Aha, setting core.hooksPath in the global/system config had not occurred
to me.

> 
> The "trampoline script" also isn't needed for the common case you
> mention, you just symlink the .git/hooks directory (as e.g. GitLab
> does). People usually use a trampoline script for e.g. using GNU
> parallel or something to execute N hooks.

Hm, I don't think that's quite true. Symlinking out .git/hooks doesn't
give me more than one $HOOKDIR/pre-commit - it just gives me a different
one. So if I wanted to run three different hooks, $HOOKDIR/pre-commit
would need to do the work of all three, regardless of where $HOOKDIR
points. That's what I meant when I said "multihooks" in this section.

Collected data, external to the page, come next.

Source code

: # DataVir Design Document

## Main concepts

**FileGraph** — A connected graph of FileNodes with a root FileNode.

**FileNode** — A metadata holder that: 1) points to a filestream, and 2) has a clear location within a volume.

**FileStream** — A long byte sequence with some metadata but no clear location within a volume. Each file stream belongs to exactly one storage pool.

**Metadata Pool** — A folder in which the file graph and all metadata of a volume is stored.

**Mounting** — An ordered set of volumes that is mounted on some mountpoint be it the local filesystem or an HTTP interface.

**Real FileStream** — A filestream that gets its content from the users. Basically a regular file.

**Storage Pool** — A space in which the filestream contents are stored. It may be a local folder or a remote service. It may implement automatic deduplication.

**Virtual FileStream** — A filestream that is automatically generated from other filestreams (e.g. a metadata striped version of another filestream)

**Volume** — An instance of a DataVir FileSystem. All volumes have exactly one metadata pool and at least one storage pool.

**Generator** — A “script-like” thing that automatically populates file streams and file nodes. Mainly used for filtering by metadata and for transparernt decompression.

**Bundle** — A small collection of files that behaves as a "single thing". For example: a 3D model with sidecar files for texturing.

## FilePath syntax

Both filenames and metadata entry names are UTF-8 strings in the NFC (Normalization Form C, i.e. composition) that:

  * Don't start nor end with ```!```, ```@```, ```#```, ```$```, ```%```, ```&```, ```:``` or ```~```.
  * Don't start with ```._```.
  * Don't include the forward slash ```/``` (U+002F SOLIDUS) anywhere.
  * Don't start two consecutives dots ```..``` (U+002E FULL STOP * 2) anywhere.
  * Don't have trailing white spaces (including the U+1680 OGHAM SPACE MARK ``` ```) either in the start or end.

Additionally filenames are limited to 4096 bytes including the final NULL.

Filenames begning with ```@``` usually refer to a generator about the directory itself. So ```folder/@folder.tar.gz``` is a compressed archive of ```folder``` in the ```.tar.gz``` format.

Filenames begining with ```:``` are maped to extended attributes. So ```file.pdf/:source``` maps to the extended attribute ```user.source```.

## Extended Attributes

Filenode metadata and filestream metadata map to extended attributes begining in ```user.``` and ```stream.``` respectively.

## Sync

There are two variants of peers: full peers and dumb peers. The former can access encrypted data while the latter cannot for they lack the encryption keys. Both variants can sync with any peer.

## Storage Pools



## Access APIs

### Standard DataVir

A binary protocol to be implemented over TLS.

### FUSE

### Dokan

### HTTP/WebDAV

But I think what you're trying to say is this: the "status quo" section
doesn't fully cover the status quo. There are more tricks than I
mentioned, e.g. 'git config --global core.hooksPath
/home/emily/githook/' to get the same set of hooks to run everywhere.
This approach still has some drawbacks - for example, it doesn't allow
me to use language-specific linters if I have repos in various
languages, without exempting an individual repo from the ~/githook/ by
'git config --local core.hooksPath
/home/emily/my-python-thing/.git/hook'.

It looks like, then, the "status quo" section needs some rework for the
next iteration.

> 
> 
> > +[[hook-directories]]
> > +=== Hook directories
> > +
> > +Other contributors have suggested Git learn about the existence of a directory
> > +such as `.git/hooks/<hookname>.d` and execute those hooks in alphabetical order.
> 
> ...which seems like an easy thing to add later by having a "hookdir" in
> addition to "hookcmd", i.e. just specify a glob there instead of a
> cmd/path.

Hum, interesting! Something like so:

[hook.pre-commit]
  command = last-minute-checks

[hookdir.last-minute-checks]
  dir = /home/emily/last-minute-checks/*

And then the hooks library knows to go and run everything in
~/last-minute-checks/. This is easier to keep fresh than:

[hook.pre-commit]
  command = /home/emily/last-minute-checks/c-linter
  command = /home/emily/last-minute-checks/check-for-debug-prints
  command = /home/emily/last-minute-checks/check-for-notes
  ...

I actually like the idea of this for folks who might have a small number
of hooks they wrote for themselves. I wonder if it's applicable for
something like git-secrets, which presumably users would grab with a
'git clone' later.

It doesn't seem at odds with the rest of the design - how would you feel
about me adding it to the "future work" section at the end? Future work,
rather than "Emily will do this in the next couple of rounds", because:
 - I think nobody already has their hooks in $HOOKDIR/hook/pre-commit.d
   without a corresponding trampoline in $HOOKDIR/hook/pre-commit; so
   they could still call that trampoline, for now
 - I think it might be prone to some bikeshedding - e.g. should we
   recurse into ~/last-minute-checks/linters/c/? how far? what if some
   script requires magic options? etc? But as I'm typing those questions
   out they sound mostly trivial or ridiculous, so maybe my assessment
   is wrong here.
 - It sounds like you might be keen to write it, or at the very least,
   more keen than me
 - Practically speaking, I am not sure I have time to do it alongside
   the rest of the series. Again, my bikeshedding assessment could be
   wrong, and this extra feature could be totally trivial.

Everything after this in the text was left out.